**To do**
Print the records below word for word, but leave out the pictures.

------ The data ------

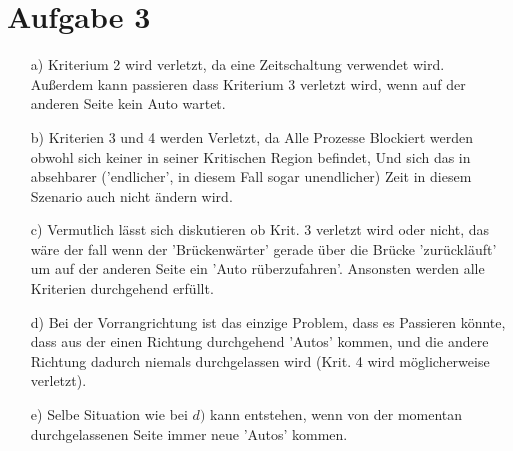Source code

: \documentclass{scrartcl}
\begin{document}
\section*{Aufgabe 3}
\begin{itemize}
\item[a)]
Kriterium 2 wird verletzt, da eine Zeitschaltung verwendet wird. \\
Außerdem kann passieren dass Kriterium 3 verletzt wird, wenn auf der anderen Seite kein Auto wartet. \\
\item[b)]
Kriterien 3 und 4 werden Verletzt, da Alle Prozesse Blockiert werden obwohl sich keiner in seiner Kritischen Region befindet,
Und sich das in absehbarer ('endlicher', in diesem Fall sogar unendlicher) Zeit in diesem Szenario auch nicht ändern wird.
\item[c)]
Vermutlich lässt sich diskutieren ob Krit. 3 verletzt wird oder nicht, das wäre der fall wenn der 'Brückenwärter' gerade
über die Brücke 'zurückläuft' um auf der anderen Seite ein 'Auto rüberzufahren'.
Ansonsten werden alle Kriterien durchgehend erfüllt.
\item[d)]
Bei der Vorrangrichtung ist das einzige Problem, dass es Passieren könnte, dass aus der einen Richtung durchgehend
'Autos' kommen, und die andere Richtung dadurch niemals durchgelassen wird (Krit. 4 wird möglicherweise verletzt).
\item[e)]
Selbe Situation wie bei $d)$ kann entstehen, wenn von der momentan durchgelassenen Seite immer neue 'Autos' kommen.

\end{itemize}
\end{document}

------

**Finished exercise**
Source code

: \documentclass{scrartcl}
\begin{document}
\section*{Aufgabe 3}
\begin{itemize}
\item[a)]
Kriterium 2 wird verletzt, da eine Zeitschaltung verwendet wird. \\
Außerdem kann passieren dass Kriterium 3 verletzt wird, wenn auf der anderen Seite kein Auto wartet. \\
\item[b)]
Kriterien 3 und 4 werden Verletzt, da Alle Prozesse Blockiert werden obwohl sich keiner in seiner Kritischen Region befindet,
Und sich das in absehbarer ('endlicher', in diesem Fall sogar unendlicher) Zeit in diesem Szenario auch nicht ändern wird.
\item[c)]
Vermutlich lässt sich diskutieren ob Krit. 3 verletzt wird oder nicht, das wäre der fall wenn der 'Brückenwärter' gerade
über die Brücke 'zurückläuft' um auf der anderen Seite ein 'Auto rüberzufahren'.
Ansonsten werden alle Kriterien durchgehend erfüllt.
\item[d)]
Bei der Vorrangrichtung ist das einzige Problem, dass es Passieren könnte, dass aus der einen Richtung durchgehend
'Autos' kommen, und die andere Richtung dadurch niemals durchgelassen wird (Krit. 4 wird möglicherweise verletzt).
\item[e)]
Selbe Situation wie bei $d)$ kann entstehen, wenn von der momentan durchgelassenen Seite immer neue 'Autos' kommen.

\end{itemize}
\end{document}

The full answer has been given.